Back in August 2020, I expressed my support for a bill proposed by United States Senator Josh Hawley to ban TikTok from federal government devices (the article was nothing special — but it has one of my finest headlines).  It should come as no surprise that I was glad to see a new version of Mr. Hawley’s bill pass the Senate without opposition on December 15, 2022 (the House has yet to take action).  I have long supported banning TikTok, even while writing about privacy-friendly alternative front-ends.  I note for the record that I support Senator Marco Rubio’s proposed legislation to ban TikTok generally, insofar as it would ban TikTok.

I have seen many efforts by opponents of TikTok restrictions to analogize TikTok to privacy-violating American social media monopolies.  While it is well-established that I am not at all a fan of big tech social media, these analogies fall flat.  Whatever my disagreements may be with Mr.

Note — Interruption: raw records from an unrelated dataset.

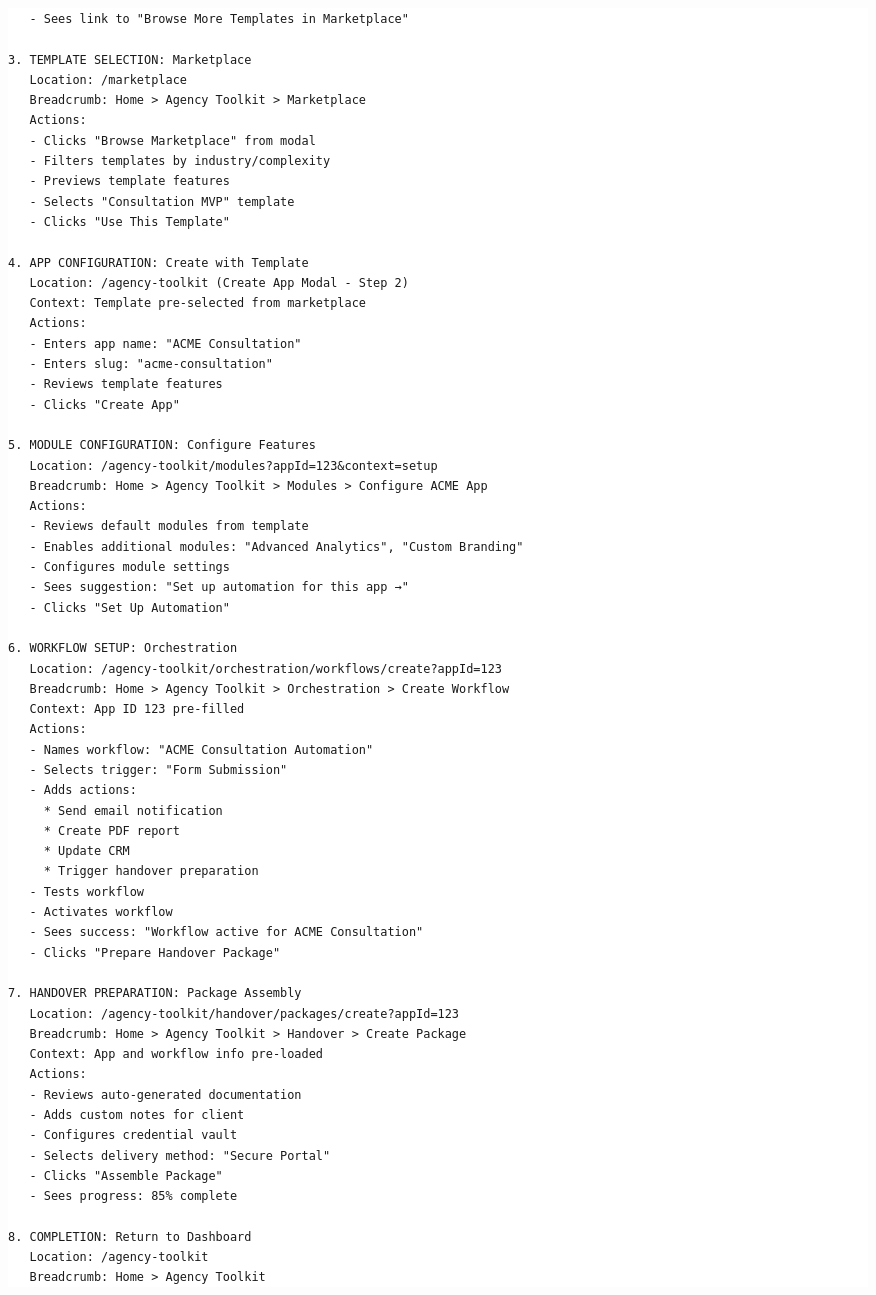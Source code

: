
 ```
   - Sees link to "Browse More Templates in Marketplace"

3. TEMPLATE SELECTION: Marketplace
   Location: /marketplace
   Breadcrumb: Home > Agency Toolkit > Marketplace
   Actions:
   - Clicks "Browse Marketplace" from modal
   - Filters templates by industry/complexity
   - Previews template features
   - Selects "Consultation MVP" template
   - Clicks "Use This Template"

4. APP CONFIGURATION: Create with Template
   Location: /agency-toolkit (Create App Modal - Step 2)
   Context: Template pre-selected from marketplace
   Actions:
   - Enters app name: "ACME Consultation"
   - Enters slug: "acme-consultation"
   - Reviews template features
   - Clicks "Create App"

5. MODULE CONFIGURATION: Configure Features
   Location: /agency-toolkit/modules?appId=123&context=setup
   Breadcrumb: Home > Agency Toolkit > Modules > Configure ACME App
   Actions:
   - Reviews default modules from template
   - Enables additional modules: "Advanced Analytics", "Custom Branding"
   - Configures module settings
   - Sees suggestion: "Set up automation for this app →"
   - Clicks "Set Up Automation"

6. WORKFLOW SETUP: Orchestration
   Location: /agency-toolkit/orchestration/workflows/create?appId=123
   Breadcrumb: Home > Agency Toolkit > Orchestration > Create Workflow
   Context: App ID 123 pre-filled
   Actions:
   - Names workflow: "ACME Consultation Automation"
   - Selects trigger: "Form Submission"
   - Adds actions:
     * Send email notification
     * Create PDF report
     * Update CRM
     * Trigger handover preparation
   - Tests workflow
   - Activates workflow
   - Sees success: "Workflow active for ACME Consultation"
   - Clicks "Prepare Handover Package"

7. HANDOVER PREPARATION: Package Assembly
   Location: /agency-toolkit/handover/packages/create?appId=123
   Breadcrumb: Home > Agency Toolkit > Handover > Create Package
   Context: App and workflow info pre-loaded
   Actions:
   - Reviews auto-generated documentation
   - Adds custom notes for client
   - Configures credential vault
   - Selects delivery method: "Secure Portal"
   - Clicks "Assemble Package"
   - Sees progress: 85% complete

8. COMPLETION: Return to Dashboard
   Location: /agency-toolkit
   Breadcrumb: Home > Agency Toolkit
```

Mark Zuckerberg of “Meta” or Twitter’s previous leadership team, they at worst only indirectly answered to the Chinese Communist Party.  A candidate touting his use of TikTok was enough to help decide my vote in a recent election.

However, with respect to banning TikTok from federal government devices, there is one way in which TikTok is analogous to Facebook and Instagram.  Are Federal government employees really installing social media apps on their government-issued work phones?  Let us exempt those who actually run official accounts — I am talking about all other government employees.  Do these people not have personal phones?  I genuinely cannot comprehend what would cause a government employee to install personal social media on a government phone.